We had been invited to my dad’s uncle and aunt’s 50th wedding anniversary. I would have been thrilled to reconnect with my fairly large family in a big reunion, except I had never met anyone in this specific party besides my parents, siblings, and uncle. So, by the parents’ manipulative force, we hopped on the hardly functional white van, and headed on a four-hour drive to Bakersfield, California. Needless to say, my brother, sister, and I had frowns during our stay at the festivity. I noticed my parents appeared ready to depart the party, so I dragged my siblings with me to petition that we hit the road and head back. We said our farewells and I uncomfortably received hugs from people whom I considered strangers that somehow happened to share blood with me. Anxiously willing to get home, my siblings and I asked if we were “there yet” just about every five minutes to only hear a stern “no” that began to sound aggressive the more we asked.
It was cold, even inside the van. I came to peace with the fact that sleep was not coming to me while the wheels were rolling and the icy chill piercing into my bones. I chose to observe the surroundings. It was dark, we could only see little of the road ahead, and that was all. Suddenly, I saw drops of rain fall onto the front view of the vehicle. I stared at my window as the raindrops softly crashed into it. I shook my brother and my sister, managing to wake them and my mother in a mumbling complaint.
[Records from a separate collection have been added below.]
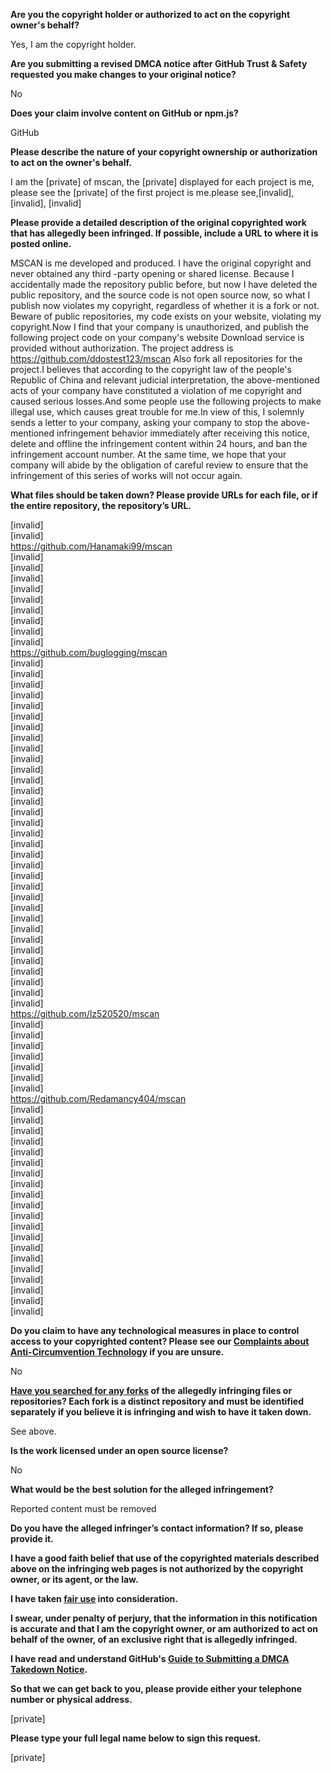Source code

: **Are you the copyright holder or authorized to act on the copyright owner's behalf?**  
  
Yes, I am the copyright holder.  
  
**Are you submitting a revised DMCA notice after GitHub Trust & Safety requested you make changes to your original notice?**  
  
No  
  
**Does your claim involve content on GitHub or npm.js?**  
  
GitHub  
  
**Please describe the nature of your copyright ownership or authorization to act on the owner's behalf.**  
  
I am the [private] of mscan, the [private] displayed for each project is me, please see the [private] of the first project is me.please see,[invalid], [invalid], [invalid]  
  
**Please provide a detailed description of the original copyrighted work that has allegedly been infringed. If possible, include a URL to where it is posted online.**  
  
MSCAN is me developed and produced. I have the original copyright and never obtained any third -party opening or shared license. Because I accidentally made the repository public before, but now I have deleted the public repository, and the source code is not open source now, so what I publish now violates my copyright, regardless of whether it is a fork or not. Beware of public repositories, my code exists on your website, violating my copyright.Now I find that your company is unauthorized, and publish the following project code on your company's website Download service is provided without authorization. The project address is https://github.com/ddostest123/mscan Also fork all repositories for the project.I believes that according to the copyright law of the people's Republic of China and relevant judicial interpretation, the above-mentioned acts of your company have constituted a violation of me copyright and caused serious losses.And some people use the following projects to make illegal use, which causes great trouble for me.In view of this, I solemnly sends a letter to your company, asking your company to stop the above-mentioned infringement behavior immediately after receiving this notice, delete and offline the infringement content within 24 hours, and ban the infringement account number. At the same time, we hope that your company will abide by the obligation of careful review to ensure that the infringement of this series of works will not occur again.  
  
**What files should be taken down? Please provide URLs for each file, or if the entire repository, the repository’s URL.**  
  
[invalid]  
[invalid]  
https://github.com/Hanamaki99/mscan  
[invalid]  
[invalid]  
[invalid]  
[invalid]  
[invalid]  
[invalid]  
[invalid]  
[invalid]  
[invalid]  
https://github.com/buglogging/mscan  
[invalid]  
[invalid]  
[invalid]  
[invalid]  
[invalid]  
[invalid]  
[invalid]  
[invalid]  
[invalid]  
[invalid]  
[invalid]  
[invalid]  
[invalid]  
[invalid]  
[invalid]  
[invalid]  
[invalid]  
[invalid]  
[invalid]  
[invalid]  
[invalid]  
[invalid]  
[invalid]  
[invalid]  
[invalid]  
[invalid]  
[invalid]  
[invalid]  
[invalid]  
[invalid]  
[invalid]  
[invalid]  
[invalid]  
https://github.com/lz520520/mscan  
[invalid]  
[invalid]  
[invalid]  
[invalid]  
[invalid]  
[invalid]  
[invalid]  
https://github.com/Redamancy404/mscan  
[invalid]  
[invalid]  
[invalid]  
[invalid]  
[invalid]  
[invalid]  
[invalid]  
[invalid]  
[invalid]  
[invalid]  
[invalid]  
[invalid]  
[invalid]  
[invalid]  
[invalid]  
[invalid]  
[invalid]  
[invalid]  
[invalid]  
[invalid]  
  
**Do you claim to have any technological measures in place to control access to your copyrighted content? Please see our <a href="https://docs.github.com/articles/guide-to-submitting-a-dmca-takedown-notice#complaints-about-anti-circumvention-technology">Complaints about Anti-Circumvention Technology</a> if you are unsure.**  
  
No  
  
**<a href="https://docs.github.com/articles/dmca-takedown-policy#b-what-about-forks-or-whats-a-fork">Have you searched for any forks</a> of the allegedly infringing files or repositories? Each fork is a distinct repository and must be identified separately if you believe it is infringing and wish to have it taken down.**  
  
See above.  
  
**Is the work licensed under an open source license?**  
  
No  
  
**What would be the best solution for the alleged infringement?**  
  
Reported content must be removed  
  
**Do you have the alleged infringer’s contact information? If so, please provide it.**  
  
**I have a good faith belief that use of the copyrighted materials described above on the infringing web pages is not authorized by the copyright owner, or its agent, or the law.**  
  
**I have taken <a href="https://www.lumendatabase.org/topics/22">fair use</a> into consideration.**  
  
**I swear, under penalty of perjury, that the information in this notification is accurate and that I am the copyright owner, or am authorized to act on behalf of the owner, of an exclusive right that is allegedly infringed.**  
  
**I have read and understand GitHub's <a href="https://docs.github.com/articles/guide-to-submitting-a-dmca-takedown-notice/">Guide to Submitting a DMCA Takedown Notice</a>.**  
  
**So that we can get back to you, please provide either your telephone number or physical address.**  
  
[private]
  
**Please type your full legal name below to sign this request.**  
  
[private]
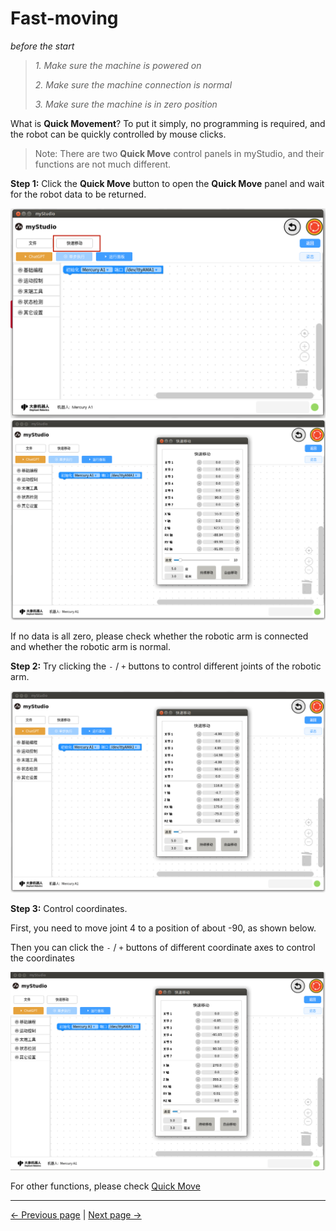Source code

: # Fast-moving

_before the start_

> _1. Make sure the machine is powered on_
>
> _2. Make sure the machine connection is normal_
>
> _3. Make sure the machine is in zero position_

What is **Quick Movement**? To put it simply, no programming is required, and the robot can be quickly controlled by mouse clicks.

> Note: There are two **Quick Move** control panels in myStudio, and their functions are not much different.

**Step 1:** Click the **Quick Move** button to open the **Quick Move** panel and wait for the robot data to be returned.

<img src="..\resources\1-blockly\images\quickMove\qm_btn.png" style="zoom:80%;" />

<img src="..\resources\1-blockly\images\quickMove\open.png" style="zoom: 67%;" />

If no data is all zero, please check whether the robotic arm is connected and whether the robotic arm is normal.

**Step 2:** Try clicking the `-` / `+` buttons to control different joints of the robotic arm.

<img src="..\resources\1-blockly\images\quickMove\puls_minus.png" style="zoom: 67%;" />

**Step 3:** Control coordinates.

First, you need to move joint 4 to a position of about -90, as shown below.

Then you can click the `-` / `+` buttons of different coordinate axes to control the coordinates

<img src="..\resources\1-blockly\images\quickMove\move_coords.png" style="zoom: 67%;" />

For other functions, please check [Quick Move](../2-quickmove/2.1-quickmovefirstuse.md)

---

[← Previous page](./4-autofill.md) | [Next page →](./6-useCoords.md)
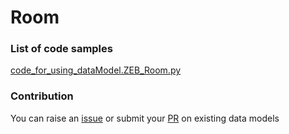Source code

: # Room

### List of code samples 

<!-- 50-List of code -->

<!-- [code entry](link) -->
[code_for_using_dataModel.ZEB_Room.py](https://github.com/smart-data-models/dataModel.ZEB/blob/master/Room/code/code_for_using_dataModel.ZEB_Room.py)


<!-- /50-List of code -->

### Contribution
You can raise an [issue](https://github.com/smart-data-models/dataModel.ZEB/issues) or submit your [PR](https://github.com/smart-data-models/dataModel.ZEB/pulls) on existing data models

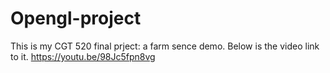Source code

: # Opengl-project

This is my CGT 520 final prject: a farm sence demo. Below is the video link to it.
https://youtu.be/98Jc5fpn8vg

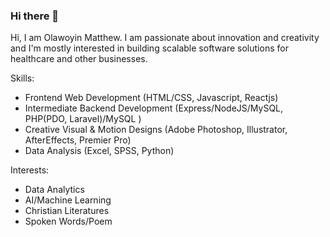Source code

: ### Hi there 👋

Hi, I am Olawoyin Matthew. I am passionate about innovation and creativity and I'm mostly interested in building scalable software solutions for healthcare and other businesses. 

Skills:
- Frontend Web Development (HTML/CSS, Javascript, Reactjs)
- Intermediate Backend Development (Express/NodeJS/MySQL, PHP(PDO, Laravel)/MySQL )
- Creative Visual & Motion Designs (Adobe Photoshop, Illustrator, AfterEffects, Premier Pro)
- Data Analysis (Excel, SPSS, Python)

Interests:
- Data Analytics
- AI/Machine Learning
- Christian Literatures
- Spoken Words/Poem

<!--
**mattnewdavid/mattnewdavid** is a ✨ _special_ ✨ repository because its `README.md` (this file) appears on your GitHub profile.

Here are some ideas to get you started:

- 🔭 I’m currently working on ...
- 🌱 I’m currently learning ...
- 👯 I’m looking to collaborate on ...
- 🤔 I’m looking for help with ...
- 💬 Ask me about ...
- 📫 How to reach me: ...
- 😄 Pronouns: ...
- ⚡ Fun fact: ...
-->
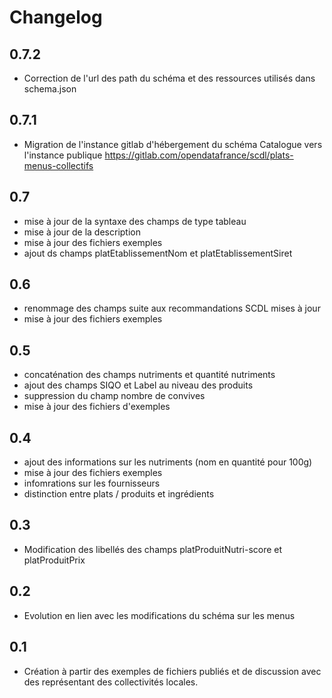 <MenuSchema />

# Changelog

## 0.7.2

* Correction de l'url des path du schéma et des ressources utilisés dans schema.json

## 0.7.1

* Migration de l'instance gitlab d'hébergement du schéma Catalogue vers l'instance publique https://gitlab.com/opendatafrance/scdl/plats-menus-collectifs


## 0.7

* mise à jour de la syntaxe des champs de type tableau
* mise à jour de la description
* mise à jour des fichiers exemples
* ajout ds champs platEtablissementNom et platEtablissementSiret


## 0.6

* renommage des champs suite aux recommandations SCDL mises à jour
* mise à jour des fichiers exemples

## 0.5

* concaténation des champs nutriments et quantité nutriments
* ajout des champs SIQO et Label au niveau des produits
* suppression du champ nombre de convives
* mise à jour des fichiers d'exemples

## 0.4

* ajout des informations sur les nutriments (nom en quantité pour 100g)
* mise à jour des fichiers exemples
* infomrations sur les fournisseurs
* distinction entre plats / produits et ingrédients

## 0.3

* Modification des libellés des champs platProduitNutri-score et platProduitPrix

## 0.2

* Evolution en lien avec les modifications du schéma sur les menus

## 0.1

* Création à partir des exemples de fichiers publiés et de discussion avec des représentant des collectivités locales.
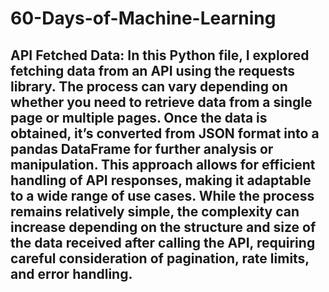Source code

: # 60-Days-of-Machine-Learning


## API Fetched Data: In this Python file, I explored fetching data from an API using the requests library. The process can vary depending on whether you need to retrieve data from a single page or multiple pages. Once the data is obtained, it’s converted from JSON format into a pandas DataFrame for further analysis or manipulation. This approach allows for efficient handling of API responses, making it adaptable to a wide range of use cases. While the process remains relatively simple, the complexity can increase depending on the structure and size of the data received after calling the API, requiring careful consideration of pagination, rate limits, and error handling.
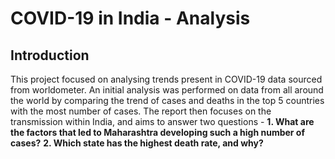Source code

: # COVID-19 in India - Analysis

## Introduction

This project focused on analysing trends present in COVID-19 data sourced from worldometer. An initial analysis was performed on data from all around the world by comparing the trend of cases and deaths in the top 5 countries with the most number of cases. The report then focuses on the transmission within India, and aims to answer two questions - 
**1. What are the factors that led to Maharashtra developing such a high number of cases?**
**2. Which state has the highest death rate, and why?**


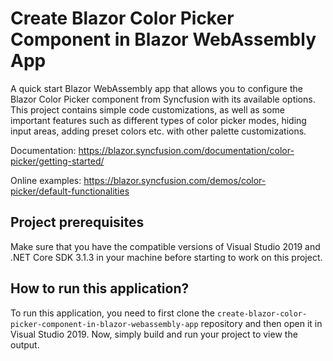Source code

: # Create Blazor Color Picker Component in Blazor WebAssembly App
A quick start Blazor WebAssembly app that allows you to configure the Blazor Color Picker component from Syncfusion with its available options. This project contains simple code customizations, as well as some important features such as different types of color picker modes, hiding input areas, adding preset colors etc. with other palette customizations.

Documentation: https://blazor.syncfusion.com/documentation/color-picker/getting-started/

Online examples: https://blazor.syncfusion.com/demos/color-picker/default-functionalities
 
## Project prerequisites

Make sure that you have the compatible versions of Visual Studio 2019 and .NET Core SDK 3.1.3 in your machine before starting to work on this project.

## How to run this application?

To run this application, you need to first clone the `create-blazor-color-picker-component-in-blazor-webassembly-app` repository and then open it in Visual Studio 2019. Now, simply build and run your project to view the output.
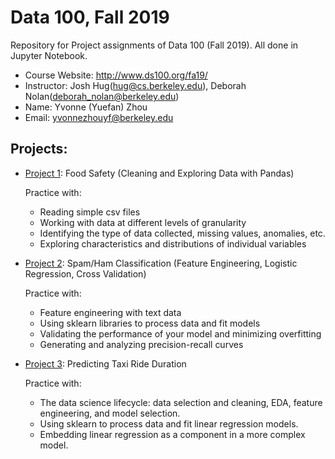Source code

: # Data 100, Fall 2019
Repository for Project assignments of Data 100 (Fall 2019). All done in Jupyter Notebook.

- Course Website: http://www.ds100.org/fa19/
- Instructor: Josh Hug(hug@cs.berkeley.edu), Deborah Nolan(deborah_nolan@berkeley.edu)
- Name: Yvonne (Yuefan) Zhou
- Email: yvonnezhouyf@berkeley.edu

## Projects:
- [Project 1](proj/proj1): Food Safety (Cleaning and Exploring Data with Pandas)

  Practice with:
  - Reading simple csv files
  - Working with data at different levels of granularity
  - Identifying the type of data collected, missing values, anomalies, etc.
  - Exploring characteristics and distributions of individual variables
- [Project 2](proj/proj2): Spam/Ham Classification (Feature Engineering, Logistic Regression, Cross Validation)

  Practice with:
  - Feature engineering with text data
  - Using sklearn libraries to process data and fit models
  - Validating the performance of your model and minimizing overfitting
  - Generating and analyzing precision-recall curves
- [Project 3](proj/proj3): Predicting Taxi Ride Duration

  Practice with:
  - The data science lifecycle: data selection and cleaning, EDA, feature engineering, and model selection.
  - Using sklearn to process data and fit linear regression models.
  - Embedding linear regression as a component in a more complex model.

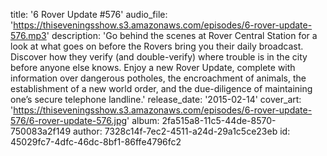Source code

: title: '6 Rover Update #576'
audio_file: 'https://thiseveningsshow.s3.amazonaws.com/episodes/6-rover-update-576.mp3'
description: 'Go behind the scenes at Rover Central Station for a look at what goes on before the Rovers bring you their daily broadcast. Discover how they verify (and double-verify) where trouble is in the city before anyone else knows. Enjoy a new Rover Update, complete with information over dangerous potholes, the encroachment of animals, the establishment of a new world order, and the due-diligence of maintaining one’s secure telephone landline.'
release_date: '2015-02-14'
cover_art: 'https://thiseveningsshow.s3.amazonaws.com/episodes/6-rover-update-576/6-rover-update-576.jpg'
album: 2fa515a8-11c5-44de-8570-750083a2f149
author: 7328c14f-7ec2-4511-a24d-29a1c5ce23eb
id: 45029fc7-4dfc-46dc-8bf1-86ffe4796fc2

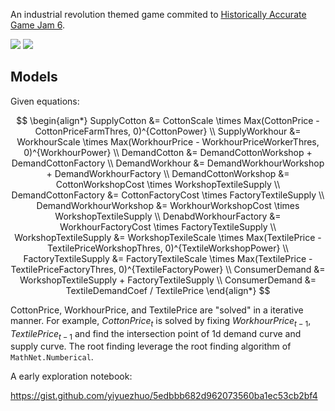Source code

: An industrial revolution themed game commited to [Historically Accurate Game Jam 6](https://itch.io/jam/historically-accurate-game-jam-6).

<img src="https://img.itch.zone/aW1hZ2UvMTg2ODk4Ni8xMDk3OTg2MS5wbmc=/original/rY%2Bsv8.png">
<img src="https://img.itch.zone/aW1hZ2UvMTg2ODk4Ni8xMDk3OTg2NC5wbmc=/original/CKo0GJ.png">

## Models

Given equations:

$$
\begin{align*}
SupplyCotton &= CottonScale \times Max(CottonPrice - CottonPriceFarmThres, 0)^{CottonPower} \\
SupplyWorkhour &= WorkhourScale \times Max(WorkhourPrice - WorkhourPriceWorkerThres, 0)^{WorkhourPower} \\
DemandCotton &= DemandCottonWorkshop + DemandCottonFactory \\
DemandWorkhour &= DemandWorkhourWorkshop + DemandWorkhourFactory \\
DemandCottonWorkshop &= CottonWorkshopCost \times WorkshopTextileSupply \\
DemandCottonFactory &= CottonFactoryCost \times FactoryTextileSupply \\
DemandWorkhourWorkshop &= WorkhourWorkshopCost \times WorkshopTextileSupply \\
DenabdWorkhourFactory &= WorkhourFactoryCost \times FactoryTextileSupply \\
WorkshopTextileSupply &= WorkshopTexileScale \times Max(TextilePrice - TextilePriceWorkshopThres, 0)^{TextileWorkshopPower} \\
FactoryTextileSupply &= FactoryTextileScale \times Max(TextilePrice - TextilePriceFactoryThres, 0)^{TextileFactoryPower} \\
ConsumerDemand &= WorkshopTextileSupply + FactoryTextileSupply \\
ConsumerDemand &= TextileDemandCoef / TextilePrice
\end{align*}
$$

CottonPrice, WorkhourPrice, and TextilePrice are "solved" in a iterative manner. For example, $CottonPrice_t$ is solved by fixing $WorkhourPrice_{t-1}, TextilePrice_{t-1}$ and find the intersection point of 1d demand curve and supply curve. The root finding leverage the root finding algorithm of `MathNet.Numberical`.

A early exploration notebook:

https://gist.github.com/yiyuezhuo/5edbbb682d962073560ba1ec53cb2bf4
As soon as they saw the water dripping they thanked me for making them witness it. The rain all too quickly turned into a violent hail storm. My mom gave my dad a worried glance as he returned the same reaction. My parents noticed that their children sensed the tension and fear and had become uneasy as well. My father reassured us that we would be able to make it past the downpour and safely fall into our own comfortable cushioned mattresses.
The shower only grew fiercer and the fog made it nearly impossible to see the road. The silence in the van was not a calm silence but one of extreme anxiety. In this unknown city, home promptly seemed infinitely far. We scanned the area for a sign of a hotel or anywhere we could stay the night. The van was swerving from side to side in the slippery path. My dad elected to drive off the freeway into what was an unidentified town to us. We all kept quiet until my sister signaled to a place she claimed appeared to be a hotel. Although skeptical, we still suggested going back. We snuggled close in the car, hoping to get some warmth in the freezing blizzard. My father stopped the car and stepped out to realize the place my sister had led us to was indeed a hotel. We stepped out and danced in triumphant jubilee and sprinted toward the entrance of the inn. We checked out a room and gleefully dashed in the direction of it. That night, we cuddled underneath the blankets. It didn’t matter that we were not home; we were alive and had been provided a place to sleep through.